Information →
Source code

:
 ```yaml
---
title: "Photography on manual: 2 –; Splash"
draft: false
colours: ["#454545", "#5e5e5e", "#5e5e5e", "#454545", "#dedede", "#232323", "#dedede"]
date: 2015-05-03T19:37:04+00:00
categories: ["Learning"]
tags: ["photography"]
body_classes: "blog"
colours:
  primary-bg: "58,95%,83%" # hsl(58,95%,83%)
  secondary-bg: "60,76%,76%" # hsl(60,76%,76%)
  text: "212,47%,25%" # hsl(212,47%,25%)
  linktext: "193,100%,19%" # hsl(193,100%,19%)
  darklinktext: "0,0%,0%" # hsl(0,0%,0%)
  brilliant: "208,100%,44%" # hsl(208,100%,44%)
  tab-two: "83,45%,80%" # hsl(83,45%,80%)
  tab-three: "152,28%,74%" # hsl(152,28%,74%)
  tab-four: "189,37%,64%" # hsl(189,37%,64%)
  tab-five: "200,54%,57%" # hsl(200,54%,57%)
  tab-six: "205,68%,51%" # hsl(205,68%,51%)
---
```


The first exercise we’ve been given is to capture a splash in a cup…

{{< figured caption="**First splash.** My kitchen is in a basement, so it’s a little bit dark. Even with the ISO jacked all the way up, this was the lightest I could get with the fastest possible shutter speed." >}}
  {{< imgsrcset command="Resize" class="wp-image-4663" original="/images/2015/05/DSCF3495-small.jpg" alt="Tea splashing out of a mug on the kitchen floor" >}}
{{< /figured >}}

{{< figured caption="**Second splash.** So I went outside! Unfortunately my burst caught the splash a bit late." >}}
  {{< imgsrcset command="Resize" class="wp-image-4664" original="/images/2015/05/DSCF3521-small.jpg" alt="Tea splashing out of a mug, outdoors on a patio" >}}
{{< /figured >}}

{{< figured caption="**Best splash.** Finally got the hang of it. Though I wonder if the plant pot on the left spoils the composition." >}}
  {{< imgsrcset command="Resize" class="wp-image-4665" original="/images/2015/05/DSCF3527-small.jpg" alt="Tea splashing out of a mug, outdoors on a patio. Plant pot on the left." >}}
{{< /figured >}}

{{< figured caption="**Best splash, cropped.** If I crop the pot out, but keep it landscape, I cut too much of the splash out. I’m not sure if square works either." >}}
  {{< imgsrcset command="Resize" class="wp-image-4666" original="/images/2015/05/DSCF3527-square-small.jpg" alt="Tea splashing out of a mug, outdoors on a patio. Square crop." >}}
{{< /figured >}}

Problem description → Copy the lines above exactly. Start with the line containing "The first exercise", end with the line containing "splash.** My kitchen", and include both.

Response to the exercise →
The first exercise we’ve been given is to capture a splash in a cup…

{{< figured caption="**First splash.** My kitchen is in a basement, so it’s a little bit dark. Even with the ISO jacked all the way up, this was the lightest I could get with the fastest possible shutter speed." >}}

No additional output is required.